▶ [Work item] Please take the lines from the one holding "该笔记本会以项目的方式，一个个依次进行" through the one holding "好的，现在开始我们的项目了..." in the data below and copy them exactly.

══ Materials provided ══

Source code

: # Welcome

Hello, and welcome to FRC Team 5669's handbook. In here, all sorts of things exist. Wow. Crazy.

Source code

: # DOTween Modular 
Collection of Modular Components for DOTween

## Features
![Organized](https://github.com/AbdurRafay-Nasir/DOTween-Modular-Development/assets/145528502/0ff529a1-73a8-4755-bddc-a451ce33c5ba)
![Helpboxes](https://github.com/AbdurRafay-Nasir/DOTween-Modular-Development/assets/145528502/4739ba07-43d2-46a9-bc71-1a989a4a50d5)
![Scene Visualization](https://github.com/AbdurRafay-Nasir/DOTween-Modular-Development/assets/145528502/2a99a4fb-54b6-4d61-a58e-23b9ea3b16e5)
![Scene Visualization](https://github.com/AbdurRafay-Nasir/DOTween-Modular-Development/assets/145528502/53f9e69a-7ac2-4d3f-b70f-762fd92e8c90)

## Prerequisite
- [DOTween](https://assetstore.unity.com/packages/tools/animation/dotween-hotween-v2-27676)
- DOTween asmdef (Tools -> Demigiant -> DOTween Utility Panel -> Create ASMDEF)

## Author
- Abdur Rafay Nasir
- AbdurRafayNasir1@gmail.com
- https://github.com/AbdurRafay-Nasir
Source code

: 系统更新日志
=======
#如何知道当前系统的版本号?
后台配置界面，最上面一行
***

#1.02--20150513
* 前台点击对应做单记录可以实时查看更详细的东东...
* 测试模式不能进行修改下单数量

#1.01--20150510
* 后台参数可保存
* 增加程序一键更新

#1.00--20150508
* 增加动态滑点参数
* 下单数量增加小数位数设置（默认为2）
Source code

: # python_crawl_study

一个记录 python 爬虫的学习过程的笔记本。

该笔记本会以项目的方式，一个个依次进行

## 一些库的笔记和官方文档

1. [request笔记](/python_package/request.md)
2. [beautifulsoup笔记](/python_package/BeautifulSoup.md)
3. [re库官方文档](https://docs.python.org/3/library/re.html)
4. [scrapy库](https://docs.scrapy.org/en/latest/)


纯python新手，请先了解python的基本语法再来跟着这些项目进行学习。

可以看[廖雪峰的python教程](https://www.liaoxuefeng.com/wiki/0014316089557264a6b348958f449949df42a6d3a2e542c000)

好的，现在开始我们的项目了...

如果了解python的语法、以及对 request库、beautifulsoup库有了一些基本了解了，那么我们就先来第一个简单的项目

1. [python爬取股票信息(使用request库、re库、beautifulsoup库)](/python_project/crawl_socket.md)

═══

▶ [Exercise result]
该笔记本会以项目的方式，一个个依次进行

## 一些库的笔记和官方文档

1. [request笔记](/python_package/request.md)
2. [beautifulsoup笔记](/python_package/BeautifulSoup.md)
3. [re库官方文档](https://docs.python.org/3/library/re.html)
4. [scrapy库](https://docs.scrapy.org/en/latest/)


纯python新手，请先了解python的基本语法再来跟着这些项目进行学习。

可以看[廖雪峰的python教程](https://www.liaoxuefeng.com/wiki/0014316089557264a6b348958f449949df42a6d3a2e542c000)

好的，现在开始我们的项目了...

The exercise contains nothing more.